(Materials provided):
------------------------------------------------------------------------

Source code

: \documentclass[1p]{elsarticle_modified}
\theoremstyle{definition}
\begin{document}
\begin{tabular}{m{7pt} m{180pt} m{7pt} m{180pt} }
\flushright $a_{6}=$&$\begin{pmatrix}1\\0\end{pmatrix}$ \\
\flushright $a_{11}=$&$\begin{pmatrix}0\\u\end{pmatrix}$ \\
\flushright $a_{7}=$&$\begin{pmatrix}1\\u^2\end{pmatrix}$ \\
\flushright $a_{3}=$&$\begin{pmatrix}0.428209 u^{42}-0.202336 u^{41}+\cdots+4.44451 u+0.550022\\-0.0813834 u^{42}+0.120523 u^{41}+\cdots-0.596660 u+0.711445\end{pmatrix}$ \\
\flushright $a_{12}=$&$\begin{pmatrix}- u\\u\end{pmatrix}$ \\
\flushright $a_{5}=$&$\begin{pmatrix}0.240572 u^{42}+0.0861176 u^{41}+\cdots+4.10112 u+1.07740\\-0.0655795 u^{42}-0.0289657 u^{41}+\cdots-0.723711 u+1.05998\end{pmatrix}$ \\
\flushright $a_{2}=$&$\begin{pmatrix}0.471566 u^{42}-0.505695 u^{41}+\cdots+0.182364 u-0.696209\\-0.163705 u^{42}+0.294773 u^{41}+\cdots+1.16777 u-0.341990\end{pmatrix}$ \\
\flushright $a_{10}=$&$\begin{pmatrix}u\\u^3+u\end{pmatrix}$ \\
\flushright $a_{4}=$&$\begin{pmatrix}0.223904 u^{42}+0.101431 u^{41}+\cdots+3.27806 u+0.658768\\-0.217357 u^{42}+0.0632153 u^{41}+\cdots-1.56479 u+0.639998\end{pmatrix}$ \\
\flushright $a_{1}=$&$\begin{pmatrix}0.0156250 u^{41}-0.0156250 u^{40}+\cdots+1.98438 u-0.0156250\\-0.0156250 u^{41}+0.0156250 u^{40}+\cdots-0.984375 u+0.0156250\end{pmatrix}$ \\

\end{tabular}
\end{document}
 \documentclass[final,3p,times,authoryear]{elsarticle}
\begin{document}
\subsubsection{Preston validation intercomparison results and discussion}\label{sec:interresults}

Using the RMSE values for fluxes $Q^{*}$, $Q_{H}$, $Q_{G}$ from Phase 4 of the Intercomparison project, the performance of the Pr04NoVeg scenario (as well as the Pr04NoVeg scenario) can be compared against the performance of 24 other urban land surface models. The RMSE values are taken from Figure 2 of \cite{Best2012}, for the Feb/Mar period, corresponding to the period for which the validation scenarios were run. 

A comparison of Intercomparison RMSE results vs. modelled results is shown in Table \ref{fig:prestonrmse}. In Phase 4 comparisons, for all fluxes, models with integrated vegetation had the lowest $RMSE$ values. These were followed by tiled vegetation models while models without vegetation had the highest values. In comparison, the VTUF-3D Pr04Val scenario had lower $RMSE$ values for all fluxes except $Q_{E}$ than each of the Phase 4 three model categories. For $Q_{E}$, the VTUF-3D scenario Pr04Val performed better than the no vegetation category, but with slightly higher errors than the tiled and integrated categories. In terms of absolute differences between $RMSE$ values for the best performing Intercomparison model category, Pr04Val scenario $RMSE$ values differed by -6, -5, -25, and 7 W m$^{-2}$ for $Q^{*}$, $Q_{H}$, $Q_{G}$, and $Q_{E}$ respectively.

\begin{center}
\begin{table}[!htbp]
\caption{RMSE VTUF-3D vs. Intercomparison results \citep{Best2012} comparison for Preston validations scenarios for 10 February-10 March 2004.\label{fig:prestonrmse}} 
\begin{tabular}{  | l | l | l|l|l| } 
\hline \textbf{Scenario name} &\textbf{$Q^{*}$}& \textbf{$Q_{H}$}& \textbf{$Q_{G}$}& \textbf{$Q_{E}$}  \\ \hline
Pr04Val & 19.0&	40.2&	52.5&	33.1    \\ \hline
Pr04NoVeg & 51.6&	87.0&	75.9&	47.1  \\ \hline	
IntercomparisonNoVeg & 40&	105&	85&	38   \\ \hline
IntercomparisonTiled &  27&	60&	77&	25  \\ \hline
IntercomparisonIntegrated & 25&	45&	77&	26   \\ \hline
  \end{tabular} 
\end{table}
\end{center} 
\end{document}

------------------------------------------------------------------------

(Task instructions):
Among the lines above, list those that contain the word "hline".

(Solution to the exercise):
\hline \textbf{Scenario name} &\textbf{$Q^{*}$}& \textbf{$Q_{H}$}& \textbf{$Q_{G}$}& \textbf{$Q_{E}$}  \\ \hline
Pr04Val & 19.0&	40.2&	52.5&	33.1    \\ \hline
Pr04NoVeg & 51.6&	87.0&	75.9&	47.1  \\ \hline	
IntercomparisonNoVeg & 40&	105&	85&	38   \\ \hline
IntercomparisonTiled &  27&	60&	77&	25  \\ \hline
IntercomparisonIntegrated & 25&	45&	77&	26   \\ \hline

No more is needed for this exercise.